* EXERCISE *
Would you please copy each line of the data in which the string "written" occurs?

(Data records)
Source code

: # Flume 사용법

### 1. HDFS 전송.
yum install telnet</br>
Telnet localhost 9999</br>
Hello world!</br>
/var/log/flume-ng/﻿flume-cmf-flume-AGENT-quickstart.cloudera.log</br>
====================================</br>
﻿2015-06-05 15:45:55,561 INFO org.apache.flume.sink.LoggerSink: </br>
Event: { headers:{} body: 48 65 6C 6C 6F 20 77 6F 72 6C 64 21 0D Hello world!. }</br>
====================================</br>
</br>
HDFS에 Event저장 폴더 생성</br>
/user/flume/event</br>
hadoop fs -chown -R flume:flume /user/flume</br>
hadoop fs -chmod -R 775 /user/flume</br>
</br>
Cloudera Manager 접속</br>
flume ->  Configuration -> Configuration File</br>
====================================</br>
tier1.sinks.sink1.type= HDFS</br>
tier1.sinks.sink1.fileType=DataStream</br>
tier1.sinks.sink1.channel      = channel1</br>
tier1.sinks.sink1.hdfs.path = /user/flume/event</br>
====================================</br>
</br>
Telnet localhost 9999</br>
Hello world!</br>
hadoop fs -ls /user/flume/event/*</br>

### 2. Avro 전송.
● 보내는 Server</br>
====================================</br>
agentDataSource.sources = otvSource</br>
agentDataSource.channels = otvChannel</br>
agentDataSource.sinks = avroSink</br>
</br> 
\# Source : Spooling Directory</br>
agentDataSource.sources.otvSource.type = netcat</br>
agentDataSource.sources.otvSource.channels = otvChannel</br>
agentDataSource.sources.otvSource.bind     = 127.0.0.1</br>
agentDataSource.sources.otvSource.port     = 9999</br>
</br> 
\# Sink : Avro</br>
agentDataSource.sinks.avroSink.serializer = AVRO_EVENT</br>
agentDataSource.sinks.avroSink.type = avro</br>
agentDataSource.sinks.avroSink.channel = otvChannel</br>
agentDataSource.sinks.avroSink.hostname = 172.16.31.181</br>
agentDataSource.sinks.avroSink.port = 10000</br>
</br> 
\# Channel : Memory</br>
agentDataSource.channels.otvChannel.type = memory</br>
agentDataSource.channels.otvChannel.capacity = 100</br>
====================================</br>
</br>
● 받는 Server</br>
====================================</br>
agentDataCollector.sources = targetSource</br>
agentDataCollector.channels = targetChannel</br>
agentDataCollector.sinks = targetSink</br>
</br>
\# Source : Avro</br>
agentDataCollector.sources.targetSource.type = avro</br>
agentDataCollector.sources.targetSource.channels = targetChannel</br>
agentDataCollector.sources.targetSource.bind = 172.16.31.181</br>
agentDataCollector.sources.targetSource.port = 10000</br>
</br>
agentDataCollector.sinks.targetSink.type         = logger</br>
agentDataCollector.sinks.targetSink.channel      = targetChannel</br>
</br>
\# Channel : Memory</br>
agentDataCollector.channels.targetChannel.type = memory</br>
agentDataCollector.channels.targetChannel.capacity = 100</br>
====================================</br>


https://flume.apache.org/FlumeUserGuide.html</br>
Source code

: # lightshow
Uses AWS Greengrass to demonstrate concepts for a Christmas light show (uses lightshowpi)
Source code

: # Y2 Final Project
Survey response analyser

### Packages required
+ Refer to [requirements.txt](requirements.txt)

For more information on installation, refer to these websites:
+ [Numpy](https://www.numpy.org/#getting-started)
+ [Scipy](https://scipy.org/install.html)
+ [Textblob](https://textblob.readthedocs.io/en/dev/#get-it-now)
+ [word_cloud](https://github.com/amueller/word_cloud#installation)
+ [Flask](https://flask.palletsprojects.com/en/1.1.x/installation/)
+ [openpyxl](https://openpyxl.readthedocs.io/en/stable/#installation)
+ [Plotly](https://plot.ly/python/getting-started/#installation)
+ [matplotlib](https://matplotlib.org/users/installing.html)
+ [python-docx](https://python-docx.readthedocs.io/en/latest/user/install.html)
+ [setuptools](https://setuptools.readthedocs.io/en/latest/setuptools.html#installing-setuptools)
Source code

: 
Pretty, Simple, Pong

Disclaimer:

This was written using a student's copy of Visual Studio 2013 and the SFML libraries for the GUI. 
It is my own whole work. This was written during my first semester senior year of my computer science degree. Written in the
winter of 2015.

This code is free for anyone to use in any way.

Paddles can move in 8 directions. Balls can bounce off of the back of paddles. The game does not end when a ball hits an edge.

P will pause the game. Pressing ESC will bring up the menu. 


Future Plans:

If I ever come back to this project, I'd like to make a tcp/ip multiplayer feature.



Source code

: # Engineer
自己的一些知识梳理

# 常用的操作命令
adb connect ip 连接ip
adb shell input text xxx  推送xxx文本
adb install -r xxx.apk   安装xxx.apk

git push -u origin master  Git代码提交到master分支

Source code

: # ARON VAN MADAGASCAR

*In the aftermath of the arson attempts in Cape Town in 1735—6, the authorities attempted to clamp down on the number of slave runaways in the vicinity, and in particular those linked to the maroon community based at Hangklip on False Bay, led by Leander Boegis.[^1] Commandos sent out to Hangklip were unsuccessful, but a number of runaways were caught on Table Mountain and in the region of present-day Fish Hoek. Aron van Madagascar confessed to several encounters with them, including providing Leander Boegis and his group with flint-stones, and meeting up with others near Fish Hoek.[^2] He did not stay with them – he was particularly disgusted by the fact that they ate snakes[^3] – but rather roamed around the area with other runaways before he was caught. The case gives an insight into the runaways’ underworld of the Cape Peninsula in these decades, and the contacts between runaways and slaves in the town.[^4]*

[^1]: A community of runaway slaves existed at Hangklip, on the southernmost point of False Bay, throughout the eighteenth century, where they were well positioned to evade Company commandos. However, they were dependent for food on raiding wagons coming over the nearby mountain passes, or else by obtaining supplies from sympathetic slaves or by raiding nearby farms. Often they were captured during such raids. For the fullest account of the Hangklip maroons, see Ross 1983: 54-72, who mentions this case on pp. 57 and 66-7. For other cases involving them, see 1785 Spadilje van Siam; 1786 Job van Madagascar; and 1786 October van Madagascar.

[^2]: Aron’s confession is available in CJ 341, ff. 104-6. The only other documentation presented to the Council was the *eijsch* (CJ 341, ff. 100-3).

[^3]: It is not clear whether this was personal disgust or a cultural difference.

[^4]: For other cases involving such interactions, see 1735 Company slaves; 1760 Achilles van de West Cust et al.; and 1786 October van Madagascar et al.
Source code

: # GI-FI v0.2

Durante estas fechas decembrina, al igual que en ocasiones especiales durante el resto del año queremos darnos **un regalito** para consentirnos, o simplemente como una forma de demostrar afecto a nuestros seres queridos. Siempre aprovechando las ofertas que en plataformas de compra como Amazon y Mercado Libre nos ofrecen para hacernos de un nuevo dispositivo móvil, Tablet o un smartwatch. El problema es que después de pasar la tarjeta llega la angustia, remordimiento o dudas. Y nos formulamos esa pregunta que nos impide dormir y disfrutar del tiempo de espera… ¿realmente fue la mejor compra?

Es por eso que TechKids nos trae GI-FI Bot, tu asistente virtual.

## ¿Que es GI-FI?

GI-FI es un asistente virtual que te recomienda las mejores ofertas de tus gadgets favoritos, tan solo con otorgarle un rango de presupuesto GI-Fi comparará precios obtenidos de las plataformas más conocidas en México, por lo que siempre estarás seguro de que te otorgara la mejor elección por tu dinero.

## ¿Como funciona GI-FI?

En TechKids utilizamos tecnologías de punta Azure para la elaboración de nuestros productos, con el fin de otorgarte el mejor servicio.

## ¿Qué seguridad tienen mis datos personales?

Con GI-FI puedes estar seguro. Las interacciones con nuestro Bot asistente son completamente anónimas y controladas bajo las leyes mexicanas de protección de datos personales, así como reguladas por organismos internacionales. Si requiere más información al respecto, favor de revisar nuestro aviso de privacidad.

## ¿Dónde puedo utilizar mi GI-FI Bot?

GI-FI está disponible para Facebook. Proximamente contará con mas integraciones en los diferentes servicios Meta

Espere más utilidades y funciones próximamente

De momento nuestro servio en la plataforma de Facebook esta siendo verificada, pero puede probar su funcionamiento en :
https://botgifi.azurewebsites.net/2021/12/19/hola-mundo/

* YOUR SOLUTION *
This was written using a student's copy of Visual Studio 2013 and the SFML libraries for the GUI. 
It is my own whole work. This was written during my first semester senior year of my computer science degree. Written in the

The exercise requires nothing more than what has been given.